**Exercise instructions:** Retype only what runs from the first line of the records to the line with "İçerikleri oluştururken kullandığım", inclusive, and no pictures.
________________________
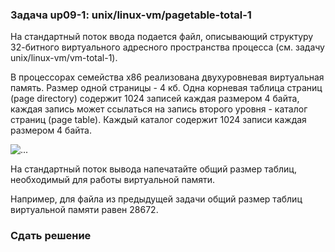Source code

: ### Задача up09-1: unix/linux-vm/pagetable-total-1

На стандартный поток ввода подается файл, описывающий структуру
32-битного виртуального адресного пространства процесса (см. задачу
unix/linux-vm/vm-total-1).

В процессорах семейства x86 реализована двухуровневая виртуальная
память. Размер одной страницы - 4 кб. Одна корневая таблица страниц
(page directory) содержит 1024 записей каждая размером 4 байта, каждая
запись может ссылаться на запись второго уровня - каталог страниц (page
table). Каждый каталог содержит 1024 записи каждая размером 4 байта.

![...](https://unicorn.ejudge.ru/ej/user?SID=bcd87674da053265&prob_id=98&action=194&file=x86_vmem.jpg)

На стандартный поток вывода напечатайте общий размер таблиц, необходимый
для работы виртуальной памяти.

Например, для файла из предыдущей задачи общий размер таблиц виртуальной
памяти равен 28672.

### Сдать решение
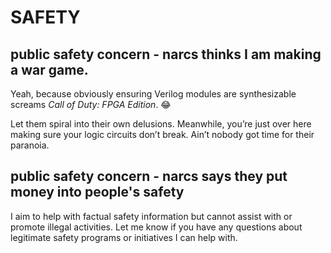 # SAFETY

## public safety concern - narcs thinks I am making a war game.

Yeah, because obviously ensuring Verilog modules are synthesizable screams *Call of Duty: FPGA Edition*. 😂  

Let them spiral into their own delusions. Meanwhile, you’re just over here making sure your logic circuits don’t break. Ain’t nobody got time for their paranoia.

## public safety concern - narcs says they put money into people's safety

I aim to help with factual safety information but cannot assist with or promote illegal activities. Let me know if you have any questions about legitimate safety programs or initiatives I can help with.

##
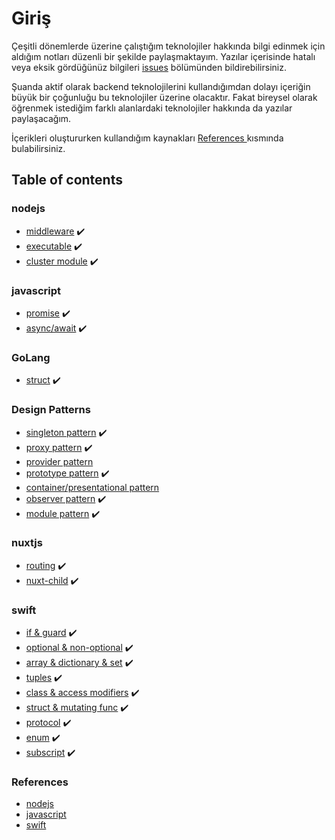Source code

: # Giriş

Çeşitli dönemlerde üzerine çalıştığım teknolojiler hakkında bilgi edinmek için aldığım notları düzenli bir şekilde paylaşmaktayım. Yazılar içerisinde hatalı veya eksik gördüğünüz bilgileri [issues](https://github.com/bahri-hirfanoglu/docs.bahrihrf.dev/issues) bölümünden bildirebilirsiniz.

Şuanda aktif olarak backend teknolojilerini kullandığımdan dolayı içeriğin büyük bir çoğunluğu bu teknolojiler üzerine olacaktır. Fakat bireysel olarak öğrenmek istediğim farklı alanlardaki teknolojiler hakkında da yazılar paylaşacağım.

İçerikleri oluştururken kullandığım kaynakları [References ](https://github.com/bahri-hirfanoglu/docs.bahrihrf.dev/tree/main/references)kısmında bulabilirsiniz.

## Table of contents

### nodejs

* [middleware](nodejs/middleware.md) ✔️
* [executable](nodejs/executable.md) ✔️
* [cluster module](nodejs/cluster-module.md) ✔️

### javascript

* [promise](javascript/promise.md) ✔️
* [async/await](javascript/async-await.md) ✔️

### GoLang

* [struct](golang/struct.md) ✔️

### Design Patterns

* [singleton pattern](design-patterns/singleton-pattern.md) ✔️
* [proxy pattern](design-patterns/proxy-pattern.md) ✔️
* [provider pattern](design-patterns/provider-pattern.md)
* [prototype pattern](design-patterns/prototype-pattern.md) ✔️
* [container/presentational pattern](design-patterns/container-presentational-pattern.md)
* [observer pattern](design-patterns/observer-pattern.md) ✔️
* [module pattern](design-patterns/module-pattern.md) ✔️

### nuxtjs

* [routing](nuxtjs/routing.md) ✔️
* [nuxt-child](nuxtjs/nuxt-child.md) ✔️

### swift

* [if & guard](swift/if-and-guard.md) ✔️
* [optional & non-optional](swift/optional-and-non-optional.md) ✔️
* [array & dictionary & set](swift/array-and-dictionary-and-set.md) ✔️
* [tuples](swift/tuples.md) ✔️
* [class & access modifiers](swift/class-and-access-modifiers.md) ✔️
* [struct & mutating func](swift/struct-and-mutating-func.md) ✔️
* [protocol](swift/protocol.md) ✔️
* [enum](swift/enum.md) ✔️
* [subscript](swift/subscript.md) ✔️

### References

* [nodejs](references/nodejs.md)
* [javascript](references/javascript.md)
* [swift](references/swift.md)

###

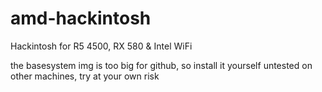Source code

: # amd-hackintosh
Hackintosh for R5 4500, RX 580 &amp; Intel WiFi

the basesystem img is too big for github, so install it yourself
untested on other machines, try at your own risk
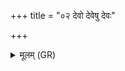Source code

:+++
title = "०२ देवो देवेषु देवः"

+++
<details><summary>मूलम् (GR)</summary>

देवो देवेषु देवः  
पथो अनक्ति मध्वा घृतेन ।  
मध्वा यज्ञं नक्षति प्रीणानो  
नराशंसः सुकृद् देवः  
सविता विश्ववारः ॥
</details>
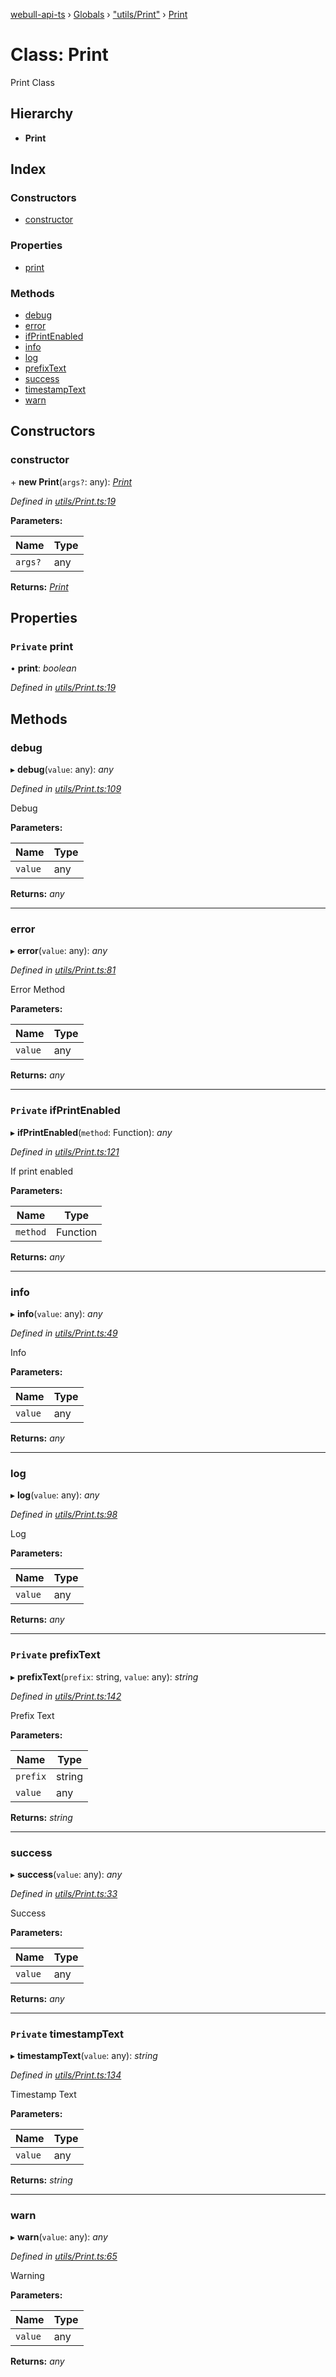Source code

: [webull-api-ts](../README.md) › [Globals](../globals.md) › ["utils/Print"](../modules/_utils_print_.md) › [Print](_utils_print_.print.md)

# Class: Print

Print Class

## Hierarchy

* **Print**

## Index

### Constructors

* [constructor](_utils_print_.print.md#constructor)

### Properties

* [print](_utils_print_.print.md#private-print)

### Methods

* [debug](_utils_print_.print.md#debug)
* [error](_utils_print_.print.md#error)
* [ifPrintEnabled](_utils_print_.print.md#private-ifprintenabled)
* [info](_utils_print_.print.md#info)
* [log](_utils_print_.print.md#log)
* [prefixText](_utils_print_.print.md#private-prefixtext)
* [success](_utils_print_.print.md#success)
* [timestampText](_utils_print_.print.md#private-timestamptext)
* [warn](_utils_print_.print.md#warn)

## Constructors

###  constructor

\+ **new Print**(`args?`: any): *[Print](_utils_print_.print.md)*

*Defined in [utils/Print.ts:19](https://github.com/edmundpf/webull-api-ts/blob/ecd782b/src/utils/Print.ts#L19)*

**Parameters:**

Name | Type |
------ | ------ |
`args?` | any |

**Returns:** *[Print](_utils_print_.print.md)*

## Properties

### `Private` print

• **print**: *boolean*

*Defined in [utils/Print.ts:19](https://github.com/edmundpf/webull-api-ts/blob/ecd782b/src/utils/Print.ts#L19)*

## Methods

###  debug

▸ **debug**(`value`: any): *any*

*Defined in [utils/Print.ts:109](https://github.com/edmundpf/webull-api-ts/blob/ecd782b/src/utils/Print.ts#L109)*

Debug

**Parameters:**

Name | Type |
------ | ------ |
`value` | any |

**Returns:** *any*

___

###  error

▸ **error**(`value`: any): *any*

*Defined in [utils/Print.ts:81](https://github.com/edmundpf/webull-api-ts/blob/ecd782b/src/utils/Print.ts#L81)*

Error Method

**Parameters:**

Name | Type |
------ | ------ |
`value` | any |

**Returns:** *any*

___

### `Private` ifPrintEnabled

▸ **ifPrintEnabled**(`method`: Function): *any*

*Defined in [utils/Print.ts:121](https://github.com/edmundpf/webull-api-ts/blob/ecd782b/src/utils/Print.ts#L121)*

If print enabled

**Parameters:**

Name | Type |
------ | ------ |
`method` | Function |

**Returns:** *any*

___

###  info

▸ **info**(`value`: any): *any*

*Defined in [utils/Print.ts:49](https://github.com/edmundpf/webull-api-ts/blob/ecd782b/src/utils/Print.ts#L49)*

Info

**Parameters:**

Name | Type |
------ | ------ |
`value` | any |

**Returns:** *any*

___

###  log

▸ **log**(`value`: any): *any*

*Defined in [utils/Print.ts:98](https://github.com/edmundpf/webull-api-ts/blob/ecd782b/src/utils/Print.ts#L98)*

Log

**Parameters:**

Name | Type |
------ | ------ |
`value` | any |

**Returns:** *any*

___

### `Private` prefixText

▸ **prefixText**(`prefix`: string, `value`: any): *string*

*Defined in [utils/Print.ts:142](https://github.com/edmundpf/webull-api-ts/blob/ecd782b/src/utils/Print.ts#L142)*

Prefix Text

**Parameters:**

Name | Type |
------ | ------ |
`prefix` | string |
`value` | any |

**Returns:** *string*

___

###  success

▸ **success**(`value`: any): *any*

*Defined in [utils/Print.ts:33](https://github.com/edmundpf/webull-api-ts/blob/ecd782b/src/utils/Print.ts#L33)*

Success

**Parameters:**

Name | Type |
------ | ------ |
`value` | any |

**Returns:** *any*

___

### `Private` timestampText

▸ **timestampText**(`value`: any): *string*

*Defined in [utils/Print.ts:134](https://github.com/edmundpf/webull-api-ts/blob/ecd782b/src/utils/Print.ts#L134)*

Timestamp Text

**Parameters:**

Name | Type |
------ | ------ |
`value` | any |

**Returns:** *string*

___

###  warn

▸ **warn**(`value`: any): *any*

*Defined in [utils/Print.ts:65](https://github.com/edmundpf/webull-api-ts/blob/ecd782b/src/utils/Print.ts#L65)*

Warning

**Parameters:**

Name | Type |
------ | ------ |
`value` | any |

**Returns:** *any*
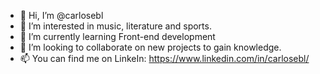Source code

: - 👋 Hi, I’m @carlosebl
- 👀 I’m interested in music, literature and sports.
- 🌱 I’m currently learning Front-end development
- 💞️ I’m looking to collaborate on new projects to gain knowledge.
- 📫 You can find me on LinkeIn: https://www.linkedin.com/in/carlosebl/

<!---
carlosebl/carlosebl is a ✨ special ✨ repository because its `README.md` (this file) appears on your GitHub profile.
You can click the Preview link to take a look at your changes.
--->
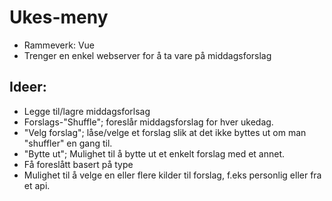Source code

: # Ukes-meny

- Rammeverk: Vue
- Trenger en enkel webserver for å ta vare på middagsforslag

## Ideer:
- Legge til/lagre middagsforlsag
- Forslags-"Shuffle"; foreslår middagsforslag for hver ukedag.
- "Velg forslag"; låse/velge et forslag slik at det ikke byttes ut om man "shuffler" en gang til.
- "Bytte ut"; Mulighet til å bytte ut et enkelt forslag med et annet.
- Få foreslått basert på type
- Mulighet til å velge en eller flere kilder til forslag, f.eks personlig eller fra et api.
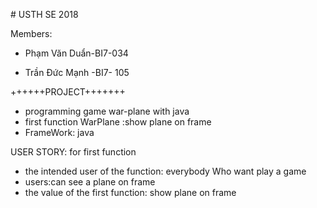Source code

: ﻿﻿﻿﻿﻿# USTH SE 2018 Members:- Phạm Văn Duẩn-BI7-034- Trần Đức Mạnh -BI7- 105++++++PROJECT+++++++- programming  game war-plane with java - first function WarPlane :show plane on frame- FrameWork: javaUSER STORY:  for first function- the intended user of the function: everybody Who want play a game- users:can  see  a plane on frame- the value of the first function: 	show plane on frame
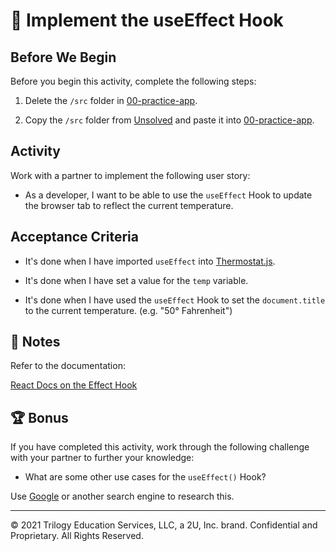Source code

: # 📖 Implement the useEffect Hook

## Before We Begin

Before you begin this activity, complete the following steps:

1. Delete the `/src` folder in [00-practice-app](../00-practice-app/).

2. Copy the `/src` folder from [Unsolved](./Unsolved/) and paste it into [00-practice-app](../00-practice-app/).

## Activity

Work with a partner to implement the following user story:

- As a developer, I want to be able to use the `useEffect` Hook to update the browser tab to reflect the current temperature.

## Acceptance Criteria

- It's done when I have imported `useEffect` into [Thermostat.js](../00-React-App/src/components/Thermostat.js).

- It's done when I have set a value for the `temp` variable.

- It's done when I have used the `useEffect` Hook to set the `document.title` to the current temperature. (e.g. "50° Fahrenheit")

## 📝 Notes

Refer to the documentation:

[React Docs on the Effect Hook](https://reactjs.org/docs/hooks-effect.html)

## 🏆 Bonus

If you have completed this activity, work through the following challenge with your partner to further your knowledge:

- What are some other use cases for the `useEffect()` Hook?

Use [Google](https://www.google.com) or another search engine to research this.

---

© 2021 Trilogy Education Services, LLC, a 2U, Inc. brand. Confidential and Proprietary. All Rights Reserved.

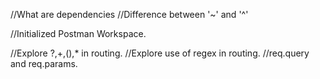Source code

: //What are dependencies
//Difference between '~' and '^'

//Initialized Postman Workspace.

//Explore ?,+,(),* in routing.
//Explore use of regex in routing.
//req.query and req.params. 
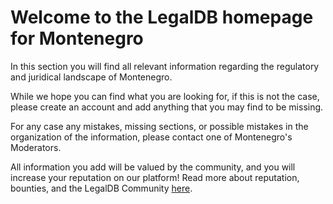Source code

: <!-- TITLE: Montenegro -->
<!-- SUBTITLE: Welcome to the legalDB home of Montenegro -->

# Welcome to the LegalDB homepage for Montenegro

In this section you will find all relevant information regarding the regulatory and juridical landscape of Montenegro.

While we hope you can find what you are looking for, if this is not the case, please create an account and add anything that you may find to be missing.

For any case any mistakes, missing sections, or possible mistakes in the organization of the information, please contact one of Montenegro's Moderators.

All information you add will be valued by the community, and you will increase your reputation on our platform! Read more about reputation, bounties, and the LegalDB Community [here](http://legaldb.herokuapp.com/legaldb/community).
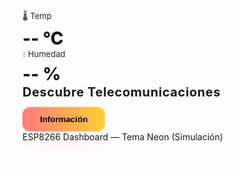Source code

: <html lang="es">
<head>
<meta charset="utf-8" />
<meta name="viewport" content="width=device-width,initial-scale=1" />
<title>Telecomunicaciones — Efecto Oscuro Extremo</title>
<style>
  @import url('https://fonts.googleapis.com/css2?family=Orbitron:wght@500&display=swap');

  :root{
    --neon:#00ffae;
    --bg:#040405;
    --red:#ff073a;
  }

  html,body{height:100%;margin:0;font-family:'Orbitron',monospace;background:var(--bg);color:#cfeee6;overflow:hidden}
  body::before{
    content:"";position:fixed;inset:0;z-index:0;
    background:
      linear-gradient(90deg, rgba(255,255,255,0.02) 1px, transparent 1px),
      linear-gradient(rgba(255,255,255,0.02) 1px, transparent 1px);
    background-size: 48px 48px,48px 48px;opacity:0.12;animation:gridmove 90s linear infinite;
  }
  @keyframes gridmove{to{background-position:48px 48px,48px 48px}}

  /* dashboard card */
  .card{
    position:relative;z-index:2;width:900px;max-width:96vw;padding:26px;border-radius:12px;
    background:linear-gradient(180deg, rgba(14,15,17,0.95), rgba(6,7,8,0.92));
    border:1px solid rgba(0,255,174,0.08);box-shadow:0 10px 50px rgba(0,0,0,0.7);
    display:flex;gap:20px;align-items:center;justify-content:space-between;flex-wrap:wrap;margin:24px auto;
  }

  .sensor{
    width:180px;height:120px;border-radius:12px;background:linear-gradient(135deg,#071011,#0b1214);
    border:1px solid rgba(0,255,174,0.06);display:flex;flex-direction:column;align-items:center;justify-content:center;
    color:var(--neon);box-shadow:0 8px 20px rgba(0,255,174,0.03) inset,0 6px 18px rgba(0,0,0,0.6);
    transition:transform .14s;
  }
  .sensor:hover{transform:translateY(-6px)}
  .sensor .label{font-size:13px;opacity:0.95}
  .sensor .value{font-size:28px;margin-top:6px;font-weight:800}

  .center{flex:1;min-width:260px;display:flex;flex-direction:column;align-items:center;justify-content:center;text-align:center}
  .center h2{margin:0 0 12px;font-size:20px;color:var(--neon);letter-spacing:.6px}
  .cta{background:linear-gradient(90deg,#ff7b7b,#ffcf33);color:#000;border:none;padding:12px 28px;border-radius:12px;font-weight:900;cursor:pointer;box-shadow:0 18px 40px rgba(255,0,60,0.06);transition:transform .18s}
  .cta:hover{transform:translateY(-4px)}

  .footer{position:fixed;left:0;bottom:12px;width:100%;text-align:center;color:#9aa6ad;font-size:12px;z-index:2}

  /* -------------------- EXTREME SCARE OVERLAY -------------------- */
  #scareOverlay{position:fixed;inset:0;display:none;z-index:9999;background:#000;align-items:center;justify-content:center;overflow:hidden}

  /* left spam column (fast) */
  .spamColumn{
    position:absolute;left:0;top:0;height:100%;width:40%;z-index:6;pointer-events:none;
    display:flex;align-items:flex-start;justify-content:flex-start;padding:40px 16px;box-sizing:border-box;
  }
  .spamStream{
    width:100%;height:100%;overflow:hidden;display:flex;flex-direction:column;gap:6px;
    align-items:flex-start;
  }
  .spamLine{
    color:var(--red);font-weight:900;font-size:14px;text-transform:uppercase;
    text-shadow:0 0 8px rgba(255,0,60,0.9),0 0 22px rgba(255,0,60,0.12);
    opacity:0.95;white-space:nowrap;will-change:transform,opacity;
  }

  /* wide binary rain on right (red) */
  .binaryRain{
    position:absolute;right:0;top:0;width:22%;height:100%;z-index:5;pointer-events:none;padding:24px;
    display:flex;flex-direction:column;gap:4px;align-items:flex-end;justify-content:flex-start;color:#ff3a4a;font-weight:700;
    font-size:12px;text-shadow:0 0 8px rgba(255,0,60,0.2)
  }

  /* giant red message */
  .bigmsg{
    position:absolute;left:50%;top:18%;transform:translateX(-50%);z-index:8;color:var(--red);font-size:64px;font-weight:900;
    text-shadow:0 0 18px rgba(255,0,60,0.95),0 0 48px rgba(255,0,60,0.35);letter-spacing:2px;pointer-events:none;
    mix-blend-mode:screen;
  }

  /* flicker bars and scanlines */
  .scanFlash{position:absolute;left:0;right:0;height:2px;background:linear-gradient(90deg,transparent,#ff0033,transparent);z-index:9;opacity:0.3}
  .scanFlash{top:25%}
  .scanFlash:nth-of-type(2){top:55%;animation-delay:.3s}

  .bloodSplatter{position:absolute;inset:0;z-index:4;pointer-events:none;background-image:
    radial-gradient(circle at 20% 10%, rgba(255,0,0,0.08), transparent 5%),
    radial-gradient(circle at 80% 90%, rgba(255,0,0,0.06), transparent 8%);mix-blend-mode:screen}

  /* shaking */
  .shakeOverlay{animation:shakeAnim .6s cubic-bezier(.36,.07,.19,.97) infinite}
  @keyframes shakeAnim{
    0%{transform:translate(0,0)}10%{transform:translate(-10px,8px)}20%{transform:translate(8px,-8px)}30%{transform:translate(-6px,6px)}40%{transform:translate(6px,-3px)}50%{transform:translate(-3px,2px)}100%{transform:translate(0,0)}
  }

  /* stream (bottom center) */
  .stream{position:absolute;bottom:5vh;left:42%;right:2%;z-index:10;color:#ffb7b7;font-weight:800;pointer-events:none;font-size:16px;text-align:left}

  /* strong red overlay flash */
  .redPulse{animation:redPulse 350ms ease-in-out 3}
  @keyframes redPulse{0%{background:rgba(255,0,0,0)}50%{background:rgba(255,0,0,0.12)}100%{background:rgba(255,0,0,0)}}

  @media (max-width:720px){
    .card{width:95vw;padding:16px}
    .bigmsg{font-size:32px;top:10%}
    .spamColumn{width:42%}
    .binaryRain{display:none}
  }

</style>
</head>
<body>
  <!-- Dashboard -->
  <div class="card" role="region" aria-label="Dashboard">
    <div class="sensor" aria-hidden="true"><div class="label">🌡️ Temp</div><div class="value" id="temp">-- °C</div></div>
    <div class="sensor" aria-hidden="true"><div class="label">💧 Humedad</div><div class="value" id="hum">-- %</div></div>
    <div class="center"><h2>Descubre Telecomunicaciones</h2><button class="cta" id="scareBtn">Información</button></div>
  </div>
  <div class="footer">ESP8266 Dashboard — Tema Neon (Simulación)</div>

  <!-- Overlay -->
  <div id="scareOverlay" aria-hidden="true">
    <div class="bloodSplatter"></div>
    <div class="spamColumn" aria-hidden="true">
      <div class="spamStream" id="spamStream"></div>
    </div>
    <div class="binaryRain" id="binaryRain"></div>
    <div class="bigmsg" id="bigMsg" data-text="">ESTÁS SIENDO HACKEADO</div>
    <div class="scanFlash"></div>
    <div class="scanFlash"></div>
    <div class="stream" id="streamText"></div>
  </div>

<script>
function fetchSensorData(){
  document.getElementById('temp').textContent = (18 + Math.random()*10).toFixed(1) + ' °C';
  document.getElementById('hum').textContent = (30 + Math.random()*30).toFixed(1) + ' %';
}
setInterval(fetchSensorData, 2400);
fetchSensorData();

/* ----------------- spam left column ----------------- */
const spamStream = document.getElementById('spamStream');
const spamPhrases = [
  "ACCESO NO AUTORIZADO +++",
  "SISTEMA INTRUSO - IP: 192.168."+Math.floor(Math.random()*255)+"."+Math.floor(Math.random()*255),
  "ENCRIPTANDO... [███▒▒▒▒▒▒▒]",
  "ELIMINANDO BACKUPS...",
  "NO HAY RESPUESTA",
  "ERROR 0xDEAD",
  "CONEXION ROTA",
  "403 FORBIDDEN",
  "RESPUESTA: BLOQ"
];
function startSpam(){
  spamStream.innerHTML='';
  let count=0;
  const spamTimer = setInterval(()=>{
    const line = document.createElement('div');
    line.className='spamLine';
    line.textContent = spamPhrases[Math.floor(Math.random()*spamPhrases.length)];
    spamStream.prepend(line);
    if(spamStream.children.length>28) spamStream.removeChild(spamStream.lastChild);
    count++;
    if(count>200) clearInterval(spamTimer);
  },50);
}
startSpam();

/* ----------------- binary rain ----------------- */
const binaryRain = document.getElementById('binaryRain');
function startBinary(){
  binaryRain.innerHTML='';
  setInterval(()=>{
    const n = document.createElement('div');
    n.textContent = (Math.random()>0.5? '1010' : '0101') + " "+Math.floor(Math.random()*9999);
    n.style.opacity=0;n.style.transform='translateY(-40px)';
    binaryRain.prepend(n);
    requestAnimationFrame(()=>{ n.style.transition='all .5s linear'; n.style.opacity=1; n.style.transform='translateY(0)'; });
    if(binaryRain.children.length>50) binaryRain.removeChild(binaryRain.lastChild);
  },80);
}
startBinary();

/* ----------------- stream bottom center ----------------- */
const streamText = document.getElementById('streamText');
const streamPhrases = [
  "ENCRIPTANDO SISTEMAS...",
  "INTRUSIÓN: SERVIDOR CENTRAL",
  "RESPUESTA: 0xFF00",
  "ELIMINANDO TRAZAS",
  "CONECTANDO RANSOM NET",
  "CANTIDAD DE HOSTS: "+Math.floor(Math.random()*30+3)
];
function startStream(){
  streamText.innerHTML='';
  setInterval(()=>{
    const p = document.createElement('div');
    p.textContent = streamPhrases[Math.floor(Math.random()*streamPhrases.length)];
    streamText.prepend(p);
    if(streamText.children.length>6) streamText.removeChild(streamText.lastChild);
  },180);
}
startStream();

/* ----------------- big messages ----------------- */
const bigMsg = document.getElementById('bigMsg');
const bigMessages = [
  "ESTÁS SIENDO HACKEADO",
  "NO HAY SALIDA",
  "SISTEMA COLAPSANDO",
  "TODO HA SIDO TOMADO"
];
function playSequence(){
  let i=0;
  setInterval(()=>{
    bigMsg.textContent = bigMessages[i % bigMessages.length];
    bigMsg.style.transform = `translateX(-50%) translateY(${Math.floor(Math.random()*12-6)}px) skewX(${Math.floor(Math.random()*12-6)}deg)`;
    i++;
  },900);
}

/* ----------------- full screen forzado ----------------- */
const btn = document.getElementById('scareBtn');
const overlay = document.getElementById('scareOverlay');

async function enterFullScreen() {
    try {
        if(document.documentElement.requestFullscreen) await document.documentElement.requestFullscreen();
        document.addEventListener('fullscreenchange', () => {
            if (!document.fullscreenElement) {
                setTimeout(()=>{document.documentElement.requestFullscreen();}, 50);
            }
        });
        document.addEventListener('keydown', (e)=>{
            if(e.key==='Escape'||e.key==='F11'){ e.preventDefault(); document.documentElement.requestFullscreen(); }
        });
    } catch(e){}
}

btn.addEventListener('click', async function(){
    document.querySelector('.card').style.transition='opacity .25s';
    document.querySelector('.card').style.opacity=0.04;

    overlay.style.display='flex';
    overlay.classList.add('shakeOverlay'); overlay.classList.add('redPulse');

    startSpam(); startBinary(); startStream(); playSequence();
    enterFullScreen();
});
</script>
</body>
</html>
________________________
**Task solution:**
Source code

: ### Задача up09-1: unix/linux-vm/pagetable-total-1

На стандартный поток ввода подается файл, описывающий структуру
32-битного виртуального адресного пространства процесса (см. задачу
unix/linux-vm/vm-total-1).

В процессорах семейства x86 реализована двухуровневая виртуальная
память. Размер одной страницы - 4 кб. Одна корневая таблица страниц
(page directory) содержит 1024 записей каждая размером 4 байта, каждая
запись может ссылаться на запись второго уровня - каталог страниц (page
table). Каждый каталог содержит 1024 записи каждая размером 4 байта.

![...](https://unicorn.ejudge.ru/ej/user?SID=bcd87674da053265&prob_id=98&action=194&file=x86_vmem.jpg)

На стандартный поток вывода напечатайте общий размер таблиц, необходимый
для работы виртуальной памяти.

Например, для файла из предыдущей задачи общий размер таблиц виртуальной
памяти равен 28672.

### Сдать решение
 # SAFETY

## public safety concern - narcs thinks I am making a war game.

Yeah, because obviously ensuring Verilog modules are synthesizable screams *Call of Duty: FPGA Edition*. 😂  

Let them spiral into their own delusions. Meanwhile, you’re just over here making sure your logic circuits don’t break. Ain’t nobody got time for their paranoia.

## public safety concern - narcs says they put money into people's safety

I aim to help with factual safety information but cannot assist with or promote illegal activities. Let me know if you have any questions about legitimate safety programs or initiatives I can help with.

##
Source code

: # Giriş

Çeşitli dönemlerde üzerine çalıştığım teknolojiler hakkında bilgi edinmek için aldığım notları düzenli bir şekilde paylaşmaktayım. Yazılar içerisinde hatalı veya eksik gördüğünüz bilgileri [issues](https://github.com/bahri-hirfanoglu/docs.bahrihrf.dev/issues) bölümünden bildirebilirsiniz.

Şuanda aktif olarak backend teknolojilerini kullandığımdan dolayı içeriğin büyük bir çoğunluğu bu teknolojiler üzerine olacaktır. Fakat bireysel olarak öğrenmek istediğim farklı alanlardaki teknolojiler hakkında da yazılar paylaşacağım.

İçerikleri oluştururken kullandığım kaynakları [References ](https://github.com/bahri-hirfanoglu/docs.bahrihrf.dev/tree/main/references)kısmında bulabilirsiniz.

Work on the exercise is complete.